Наследие musica sacra последнего столетия можно оценивать и с чисто художественной точки зрения (если таковая существует в своей чистоте). Но перед лицом кризиса наших дней неизбежна своя, особая фокусировка. Думается, что актуальность таких разных явлений, как позднее творчества Оливье Мессиана («Озарения потустороннего») и Джона Тавенера («К тишине», «Фрагменты Реквиема»), лучшие сочинения Софии Губайдулиной и Арво Пярта, будет только возрастать. И наоборот, космологические спекуляции великого Карлхайнца Штокхаузена на наших глазах становятся не более чем достоянием своей эпохи, а наивные призывы ко всему хорошему в популярных опусах Карла Дженкинса и Филипа Гласса вскоре будут вызывать лишь скептическую улыбку. Более того, нам следует отнестись со всей серьезностью к музыке тех композиторов, которые осуществили и продолжают осуществлять исследование бесконечной слабости человеческой природы, погружаясь порой в самые мрачные ее бездны (таков, к примеру, Фаусто Ромителли). Это тоже musica sacra, вне зависимости от религиозной позиции ее создателей. Возможно, именно нигилистическая ветвь высокой культуры первой смогла диагностировать и глубже всего осмыслила тот цивилизационный кризис, перед лицом которого мы оказались. Обвинять ее в том, что она этот кризис и спровоцировала, по-моему, несправедливо.

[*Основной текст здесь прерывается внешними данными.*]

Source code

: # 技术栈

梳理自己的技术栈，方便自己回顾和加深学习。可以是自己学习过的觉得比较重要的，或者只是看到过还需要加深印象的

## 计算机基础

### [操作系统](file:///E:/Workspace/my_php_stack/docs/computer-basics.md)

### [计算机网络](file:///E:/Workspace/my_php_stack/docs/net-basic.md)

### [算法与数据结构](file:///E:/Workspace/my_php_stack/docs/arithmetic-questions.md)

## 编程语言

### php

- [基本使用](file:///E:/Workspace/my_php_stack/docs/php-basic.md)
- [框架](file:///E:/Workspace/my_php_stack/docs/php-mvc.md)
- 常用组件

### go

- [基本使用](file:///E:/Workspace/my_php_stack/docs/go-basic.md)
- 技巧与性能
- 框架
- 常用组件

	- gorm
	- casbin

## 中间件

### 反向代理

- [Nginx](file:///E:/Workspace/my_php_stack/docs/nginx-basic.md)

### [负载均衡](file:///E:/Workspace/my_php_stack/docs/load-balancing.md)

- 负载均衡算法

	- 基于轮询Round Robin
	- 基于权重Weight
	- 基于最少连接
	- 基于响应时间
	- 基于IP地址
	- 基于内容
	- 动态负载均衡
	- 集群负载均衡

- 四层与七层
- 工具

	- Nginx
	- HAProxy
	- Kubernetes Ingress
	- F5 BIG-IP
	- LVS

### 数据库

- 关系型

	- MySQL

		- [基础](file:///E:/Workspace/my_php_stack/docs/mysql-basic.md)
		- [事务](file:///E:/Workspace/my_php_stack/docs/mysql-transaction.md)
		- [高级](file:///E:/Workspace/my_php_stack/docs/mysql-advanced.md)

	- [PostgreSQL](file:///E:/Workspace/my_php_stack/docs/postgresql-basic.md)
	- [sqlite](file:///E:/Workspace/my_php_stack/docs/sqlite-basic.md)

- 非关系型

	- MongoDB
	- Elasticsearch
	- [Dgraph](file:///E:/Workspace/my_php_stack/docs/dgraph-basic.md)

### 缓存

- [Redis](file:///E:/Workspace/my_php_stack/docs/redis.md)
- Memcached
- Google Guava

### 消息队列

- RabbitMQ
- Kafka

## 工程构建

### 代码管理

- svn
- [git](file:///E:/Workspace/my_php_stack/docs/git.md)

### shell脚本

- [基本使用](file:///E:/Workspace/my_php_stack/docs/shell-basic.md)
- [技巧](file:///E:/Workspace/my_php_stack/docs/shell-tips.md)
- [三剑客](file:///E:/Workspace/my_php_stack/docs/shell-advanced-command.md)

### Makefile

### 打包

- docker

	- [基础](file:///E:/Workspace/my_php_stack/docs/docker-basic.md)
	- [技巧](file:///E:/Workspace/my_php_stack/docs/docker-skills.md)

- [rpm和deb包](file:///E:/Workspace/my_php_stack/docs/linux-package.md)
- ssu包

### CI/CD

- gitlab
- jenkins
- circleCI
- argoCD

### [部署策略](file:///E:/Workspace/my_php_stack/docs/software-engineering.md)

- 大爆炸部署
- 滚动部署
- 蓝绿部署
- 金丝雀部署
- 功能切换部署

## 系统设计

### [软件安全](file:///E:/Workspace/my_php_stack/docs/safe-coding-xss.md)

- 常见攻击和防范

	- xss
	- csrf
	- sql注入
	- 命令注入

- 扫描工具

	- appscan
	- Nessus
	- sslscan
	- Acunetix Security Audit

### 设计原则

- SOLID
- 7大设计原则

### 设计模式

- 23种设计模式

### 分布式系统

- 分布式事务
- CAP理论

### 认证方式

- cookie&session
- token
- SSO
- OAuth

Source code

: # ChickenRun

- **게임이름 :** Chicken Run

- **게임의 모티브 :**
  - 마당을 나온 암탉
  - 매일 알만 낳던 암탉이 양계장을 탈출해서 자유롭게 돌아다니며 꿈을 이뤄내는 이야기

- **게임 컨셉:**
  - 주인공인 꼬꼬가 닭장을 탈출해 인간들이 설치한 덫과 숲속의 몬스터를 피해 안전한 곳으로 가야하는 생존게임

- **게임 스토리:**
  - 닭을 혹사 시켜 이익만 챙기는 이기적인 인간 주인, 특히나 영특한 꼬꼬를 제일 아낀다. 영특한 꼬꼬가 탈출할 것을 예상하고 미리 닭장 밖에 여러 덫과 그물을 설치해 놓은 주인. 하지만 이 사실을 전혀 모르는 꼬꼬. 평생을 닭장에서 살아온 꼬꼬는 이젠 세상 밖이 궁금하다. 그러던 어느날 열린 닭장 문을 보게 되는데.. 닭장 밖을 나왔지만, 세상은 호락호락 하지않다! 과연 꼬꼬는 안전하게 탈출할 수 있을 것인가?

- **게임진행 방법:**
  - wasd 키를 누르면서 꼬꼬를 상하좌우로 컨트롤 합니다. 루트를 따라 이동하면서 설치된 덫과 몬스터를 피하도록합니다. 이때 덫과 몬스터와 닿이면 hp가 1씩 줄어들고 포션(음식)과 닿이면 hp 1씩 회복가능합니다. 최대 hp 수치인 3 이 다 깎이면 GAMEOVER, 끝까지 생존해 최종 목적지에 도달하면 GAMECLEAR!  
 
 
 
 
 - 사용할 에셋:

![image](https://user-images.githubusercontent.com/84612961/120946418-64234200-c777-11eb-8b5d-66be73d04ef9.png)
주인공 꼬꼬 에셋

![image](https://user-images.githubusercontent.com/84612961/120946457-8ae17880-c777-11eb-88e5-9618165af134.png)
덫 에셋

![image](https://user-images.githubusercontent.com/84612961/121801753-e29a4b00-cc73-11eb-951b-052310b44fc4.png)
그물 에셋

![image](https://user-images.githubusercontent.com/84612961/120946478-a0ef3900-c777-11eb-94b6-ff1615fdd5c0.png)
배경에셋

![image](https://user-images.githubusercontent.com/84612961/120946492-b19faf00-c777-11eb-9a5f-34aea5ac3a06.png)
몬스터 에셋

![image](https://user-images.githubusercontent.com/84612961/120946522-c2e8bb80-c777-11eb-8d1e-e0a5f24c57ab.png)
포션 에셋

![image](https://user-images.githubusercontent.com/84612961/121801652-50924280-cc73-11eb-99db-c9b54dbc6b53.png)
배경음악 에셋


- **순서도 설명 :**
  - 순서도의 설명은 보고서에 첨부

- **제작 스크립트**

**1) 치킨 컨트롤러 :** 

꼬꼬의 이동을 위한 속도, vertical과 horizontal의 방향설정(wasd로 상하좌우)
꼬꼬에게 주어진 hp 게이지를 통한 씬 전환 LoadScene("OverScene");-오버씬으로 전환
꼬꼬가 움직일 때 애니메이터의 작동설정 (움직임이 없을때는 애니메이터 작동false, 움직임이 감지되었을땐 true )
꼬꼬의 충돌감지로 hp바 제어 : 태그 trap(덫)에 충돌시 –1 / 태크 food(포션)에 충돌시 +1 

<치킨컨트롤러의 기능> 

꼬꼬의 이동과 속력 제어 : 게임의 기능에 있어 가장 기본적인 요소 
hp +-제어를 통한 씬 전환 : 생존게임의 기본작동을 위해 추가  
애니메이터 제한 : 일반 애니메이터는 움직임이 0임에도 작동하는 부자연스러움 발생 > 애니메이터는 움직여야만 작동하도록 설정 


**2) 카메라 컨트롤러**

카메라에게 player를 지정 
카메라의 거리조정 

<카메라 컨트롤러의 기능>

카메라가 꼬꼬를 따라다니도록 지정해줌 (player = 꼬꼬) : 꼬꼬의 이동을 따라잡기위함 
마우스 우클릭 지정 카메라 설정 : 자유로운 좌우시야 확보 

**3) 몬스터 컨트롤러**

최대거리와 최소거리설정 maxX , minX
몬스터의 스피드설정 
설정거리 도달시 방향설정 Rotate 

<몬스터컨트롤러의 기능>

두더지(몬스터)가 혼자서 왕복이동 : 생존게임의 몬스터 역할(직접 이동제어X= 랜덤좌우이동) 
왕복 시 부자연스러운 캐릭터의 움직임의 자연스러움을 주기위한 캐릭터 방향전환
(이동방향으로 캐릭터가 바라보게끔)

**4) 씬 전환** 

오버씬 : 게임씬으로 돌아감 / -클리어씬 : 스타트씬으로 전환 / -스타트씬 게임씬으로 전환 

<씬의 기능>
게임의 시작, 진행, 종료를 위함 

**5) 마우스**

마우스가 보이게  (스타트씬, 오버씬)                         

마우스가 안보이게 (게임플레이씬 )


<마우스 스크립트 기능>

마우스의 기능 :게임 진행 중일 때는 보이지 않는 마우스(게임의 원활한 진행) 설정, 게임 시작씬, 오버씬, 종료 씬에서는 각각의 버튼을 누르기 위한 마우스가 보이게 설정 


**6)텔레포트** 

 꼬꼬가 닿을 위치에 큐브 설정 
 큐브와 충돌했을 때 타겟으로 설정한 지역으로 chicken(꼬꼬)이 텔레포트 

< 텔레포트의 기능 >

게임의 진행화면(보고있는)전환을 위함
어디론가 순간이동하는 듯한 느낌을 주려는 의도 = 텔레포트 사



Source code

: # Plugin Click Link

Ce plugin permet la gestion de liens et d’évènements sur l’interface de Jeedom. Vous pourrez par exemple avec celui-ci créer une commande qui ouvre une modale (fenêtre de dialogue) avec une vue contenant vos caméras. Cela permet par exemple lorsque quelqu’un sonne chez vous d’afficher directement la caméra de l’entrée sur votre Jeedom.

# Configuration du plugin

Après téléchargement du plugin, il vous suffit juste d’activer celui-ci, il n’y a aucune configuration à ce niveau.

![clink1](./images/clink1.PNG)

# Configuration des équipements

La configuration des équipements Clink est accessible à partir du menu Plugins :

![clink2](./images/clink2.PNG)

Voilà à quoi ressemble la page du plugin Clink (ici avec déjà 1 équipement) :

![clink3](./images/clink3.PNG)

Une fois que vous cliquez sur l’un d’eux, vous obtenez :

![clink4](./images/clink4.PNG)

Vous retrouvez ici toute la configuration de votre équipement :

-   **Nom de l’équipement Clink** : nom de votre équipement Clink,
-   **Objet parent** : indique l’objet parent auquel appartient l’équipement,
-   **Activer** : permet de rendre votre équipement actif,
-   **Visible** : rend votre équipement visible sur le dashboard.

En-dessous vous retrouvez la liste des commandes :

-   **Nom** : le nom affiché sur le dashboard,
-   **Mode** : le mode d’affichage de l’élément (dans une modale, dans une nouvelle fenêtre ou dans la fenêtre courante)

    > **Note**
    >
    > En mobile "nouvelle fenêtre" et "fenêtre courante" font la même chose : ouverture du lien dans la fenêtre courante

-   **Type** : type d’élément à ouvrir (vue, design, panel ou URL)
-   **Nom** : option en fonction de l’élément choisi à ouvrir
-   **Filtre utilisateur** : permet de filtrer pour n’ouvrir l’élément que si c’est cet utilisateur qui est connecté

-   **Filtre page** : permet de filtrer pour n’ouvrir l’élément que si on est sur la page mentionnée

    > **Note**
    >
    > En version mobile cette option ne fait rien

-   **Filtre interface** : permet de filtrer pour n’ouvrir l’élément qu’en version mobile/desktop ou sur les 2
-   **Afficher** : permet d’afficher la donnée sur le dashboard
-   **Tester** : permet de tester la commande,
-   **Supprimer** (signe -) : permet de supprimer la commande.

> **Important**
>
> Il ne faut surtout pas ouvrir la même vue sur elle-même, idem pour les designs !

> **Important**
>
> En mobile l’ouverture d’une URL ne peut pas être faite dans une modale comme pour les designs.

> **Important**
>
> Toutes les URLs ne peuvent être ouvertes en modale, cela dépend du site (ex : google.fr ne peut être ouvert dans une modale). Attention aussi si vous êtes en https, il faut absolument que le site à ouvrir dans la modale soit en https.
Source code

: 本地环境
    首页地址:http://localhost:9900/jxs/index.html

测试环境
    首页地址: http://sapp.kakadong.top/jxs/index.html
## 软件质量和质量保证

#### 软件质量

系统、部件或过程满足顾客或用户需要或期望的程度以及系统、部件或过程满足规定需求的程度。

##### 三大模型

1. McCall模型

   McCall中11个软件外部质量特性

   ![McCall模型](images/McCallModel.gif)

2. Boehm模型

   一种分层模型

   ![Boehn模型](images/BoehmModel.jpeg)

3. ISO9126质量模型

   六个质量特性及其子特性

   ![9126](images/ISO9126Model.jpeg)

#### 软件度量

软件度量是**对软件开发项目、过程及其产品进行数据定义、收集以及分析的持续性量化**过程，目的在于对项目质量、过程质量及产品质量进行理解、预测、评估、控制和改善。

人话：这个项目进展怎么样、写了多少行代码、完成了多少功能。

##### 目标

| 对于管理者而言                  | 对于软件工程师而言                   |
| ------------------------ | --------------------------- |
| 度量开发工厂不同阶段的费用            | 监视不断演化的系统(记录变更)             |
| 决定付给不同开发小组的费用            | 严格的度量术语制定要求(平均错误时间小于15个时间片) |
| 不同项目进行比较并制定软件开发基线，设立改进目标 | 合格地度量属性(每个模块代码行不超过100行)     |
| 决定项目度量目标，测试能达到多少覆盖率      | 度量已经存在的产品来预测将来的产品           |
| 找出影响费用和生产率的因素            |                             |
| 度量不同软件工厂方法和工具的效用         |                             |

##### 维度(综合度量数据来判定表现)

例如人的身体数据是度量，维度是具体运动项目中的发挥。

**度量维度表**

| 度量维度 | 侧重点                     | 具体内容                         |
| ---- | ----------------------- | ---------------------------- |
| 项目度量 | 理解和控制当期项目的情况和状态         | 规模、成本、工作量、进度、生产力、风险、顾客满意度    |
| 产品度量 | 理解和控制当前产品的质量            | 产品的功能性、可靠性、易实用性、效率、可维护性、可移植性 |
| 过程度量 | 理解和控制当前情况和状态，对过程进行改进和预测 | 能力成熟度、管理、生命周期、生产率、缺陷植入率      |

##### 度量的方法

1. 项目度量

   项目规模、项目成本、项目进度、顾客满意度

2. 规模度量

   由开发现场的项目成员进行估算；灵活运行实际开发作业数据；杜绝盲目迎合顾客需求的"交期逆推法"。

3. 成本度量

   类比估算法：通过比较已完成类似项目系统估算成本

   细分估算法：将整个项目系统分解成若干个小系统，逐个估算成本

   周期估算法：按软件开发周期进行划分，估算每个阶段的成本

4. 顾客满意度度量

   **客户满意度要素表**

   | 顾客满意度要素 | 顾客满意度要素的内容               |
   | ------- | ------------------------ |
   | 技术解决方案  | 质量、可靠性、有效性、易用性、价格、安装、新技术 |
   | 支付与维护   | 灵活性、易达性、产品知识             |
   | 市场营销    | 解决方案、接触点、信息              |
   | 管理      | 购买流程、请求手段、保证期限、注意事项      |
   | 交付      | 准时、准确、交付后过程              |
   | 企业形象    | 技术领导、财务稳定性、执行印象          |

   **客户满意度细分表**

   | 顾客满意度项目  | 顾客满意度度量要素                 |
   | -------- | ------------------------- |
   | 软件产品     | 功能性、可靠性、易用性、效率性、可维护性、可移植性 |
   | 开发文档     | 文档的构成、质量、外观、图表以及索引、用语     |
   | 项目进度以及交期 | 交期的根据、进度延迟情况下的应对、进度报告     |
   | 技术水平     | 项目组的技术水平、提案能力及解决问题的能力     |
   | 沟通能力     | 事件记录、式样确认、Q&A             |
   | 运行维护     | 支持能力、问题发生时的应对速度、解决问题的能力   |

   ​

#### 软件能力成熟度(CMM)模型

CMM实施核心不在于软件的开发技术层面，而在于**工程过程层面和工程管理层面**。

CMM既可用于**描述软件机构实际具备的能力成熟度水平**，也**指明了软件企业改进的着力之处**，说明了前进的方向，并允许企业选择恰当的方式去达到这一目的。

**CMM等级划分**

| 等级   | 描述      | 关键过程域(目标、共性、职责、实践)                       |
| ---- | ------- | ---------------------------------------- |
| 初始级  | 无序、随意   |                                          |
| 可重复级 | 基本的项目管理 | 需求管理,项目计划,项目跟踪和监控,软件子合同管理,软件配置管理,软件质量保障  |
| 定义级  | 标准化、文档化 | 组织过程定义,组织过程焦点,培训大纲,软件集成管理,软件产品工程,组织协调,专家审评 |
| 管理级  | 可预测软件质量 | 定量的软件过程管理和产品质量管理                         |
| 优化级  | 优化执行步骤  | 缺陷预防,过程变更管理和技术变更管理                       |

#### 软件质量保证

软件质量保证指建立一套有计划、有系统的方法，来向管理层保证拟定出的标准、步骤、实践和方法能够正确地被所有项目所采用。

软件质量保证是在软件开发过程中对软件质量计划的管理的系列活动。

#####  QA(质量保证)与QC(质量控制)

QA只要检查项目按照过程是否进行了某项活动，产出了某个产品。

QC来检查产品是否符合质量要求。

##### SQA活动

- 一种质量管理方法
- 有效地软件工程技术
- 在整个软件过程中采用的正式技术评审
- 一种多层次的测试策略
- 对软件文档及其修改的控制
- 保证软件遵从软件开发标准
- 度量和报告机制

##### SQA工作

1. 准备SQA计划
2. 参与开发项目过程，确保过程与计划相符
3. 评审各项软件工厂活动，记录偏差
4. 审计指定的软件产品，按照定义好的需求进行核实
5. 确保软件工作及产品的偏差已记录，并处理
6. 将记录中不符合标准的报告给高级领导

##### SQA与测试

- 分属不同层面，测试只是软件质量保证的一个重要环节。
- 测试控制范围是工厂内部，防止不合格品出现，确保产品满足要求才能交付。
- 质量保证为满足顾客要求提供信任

Среди крупнейших духовных композиторов недавнего прошлого я назвал Губайдулину и Пярта — выходцев из Советского Союза, в разное время и под влиянием разных обстоятельств покинувших страну (пожелаем здоровья и долголетия нашим великим современникам). СССР был страной в своем роде уникальной: провозглашая себя авангардом человечества под знаменами атеистического философского учения, советское государство сохранило особую роль интеллигенции в жизни общества, «по старинке» чтило тот самый мыслящий тростник. Интеллигенция же в своих «золотых клетках» жаждала свободы мысли и творчества; в поисках конечных оснований человеческой нравственности многие художники так или иначе восходили к ее религиозным истокам. Баха у нас почитали, кажется, больше, чем в Германии, а количество сочинений на духовные темы в музыке последних советских десятилетий не знало аналогов в христианском мире. Христианство как таковое и Православная церковь обладали притягательностью не только как запретный плод: русская культурная традиция была трагически сломана после большевистского переворота, и желание восстановить ее преемственность воспринималось в семидесятые и восьмидесятые годы как святой долг. Непосредственное обращение ведущих советских композиторов в православие, свидетельством которого стали созданные в тот период литургические сочинения, было не только политическим, но и экзистенциальным жестом, возвращением в отчий дом.
Борис Козлов. Христос. 1990
Бумага, смешанная техника. 61х86. Частная коллекция
Прошло не так много времени, но все это кажется делами давно минувших дней. Интеллигенция инициировала перемены рубежа восьмидесятых и девяностых годов — и сама же от них жестоко пострадала, возможно даже прекратила существование как социальный феномен. Возрождение православия продолжилось, а культура мыслящего тростника была списана в утиль вместе с другими непрактичными излишествами советской эпохи. Пространства для musica sacra в современной России ощутимо не хватает. По крайней мере, шедевры в этой области, произведения, которые могли бы восприниматься обществом и миром как духовное откровение, созданные за последние годы и десятилетия, назвать трудно. И музыканты виноваты меньше всего. Масса прекрасных композиторов работает и выживает при российских консерваториях, других учебных заведениях, создавая музыку «академическую»; часто это весьма достойные опусы на духовные темы. Иные их коллеги переориентировались на современное европейское музыкальное пространство, с его условностями и запросами; многие из больших талантов эмигрировали…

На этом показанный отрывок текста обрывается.